Material to process →
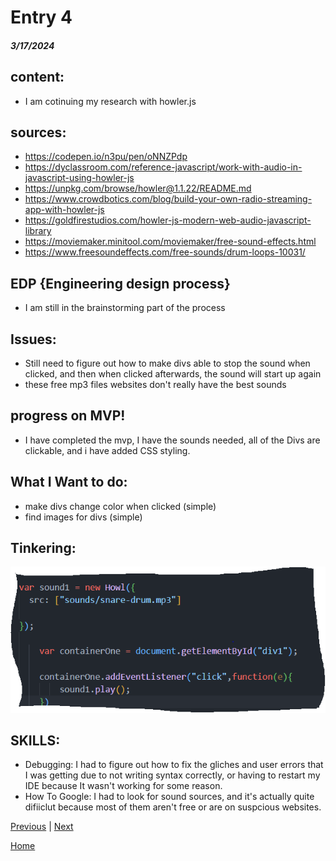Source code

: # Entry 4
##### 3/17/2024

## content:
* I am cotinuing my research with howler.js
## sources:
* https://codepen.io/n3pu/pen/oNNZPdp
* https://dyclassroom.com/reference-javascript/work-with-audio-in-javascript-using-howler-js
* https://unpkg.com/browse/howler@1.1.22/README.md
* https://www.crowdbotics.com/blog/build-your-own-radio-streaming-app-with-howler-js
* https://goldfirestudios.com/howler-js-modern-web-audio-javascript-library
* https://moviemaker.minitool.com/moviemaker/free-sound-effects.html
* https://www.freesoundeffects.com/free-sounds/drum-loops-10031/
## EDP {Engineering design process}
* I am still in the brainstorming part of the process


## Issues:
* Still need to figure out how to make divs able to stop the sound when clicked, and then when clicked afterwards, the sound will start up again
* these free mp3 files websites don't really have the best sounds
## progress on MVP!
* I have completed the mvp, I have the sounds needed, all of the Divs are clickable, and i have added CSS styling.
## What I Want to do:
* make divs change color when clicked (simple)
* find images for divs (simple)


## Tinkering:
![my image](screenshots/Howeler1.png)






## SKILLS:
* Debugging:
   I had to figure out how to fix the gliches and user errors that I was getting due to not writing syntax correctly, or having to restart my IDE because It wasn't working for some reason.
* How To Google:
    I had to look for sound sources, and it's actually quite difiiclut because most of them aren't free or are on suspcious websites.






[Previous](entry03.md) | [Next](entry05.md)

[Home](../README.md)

==

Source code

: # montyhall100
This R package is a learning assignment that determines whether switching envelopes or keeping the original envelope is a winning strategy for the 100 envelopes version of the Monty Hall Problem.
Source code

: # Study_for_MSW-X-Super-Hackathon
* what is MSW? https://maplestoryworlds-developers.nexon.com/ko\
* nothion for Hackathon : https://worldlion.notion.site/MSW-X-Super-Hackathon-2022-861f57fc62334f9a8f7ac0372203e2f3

Work to complete → Select all lines with the word "websites" from the entries above.

Finished exercise →
* these free mp3 files websites don't really have the best sounds
    I had to look for sound sources, and it's actually quite difiiclut because most of them aren't free or are on suspcious websites.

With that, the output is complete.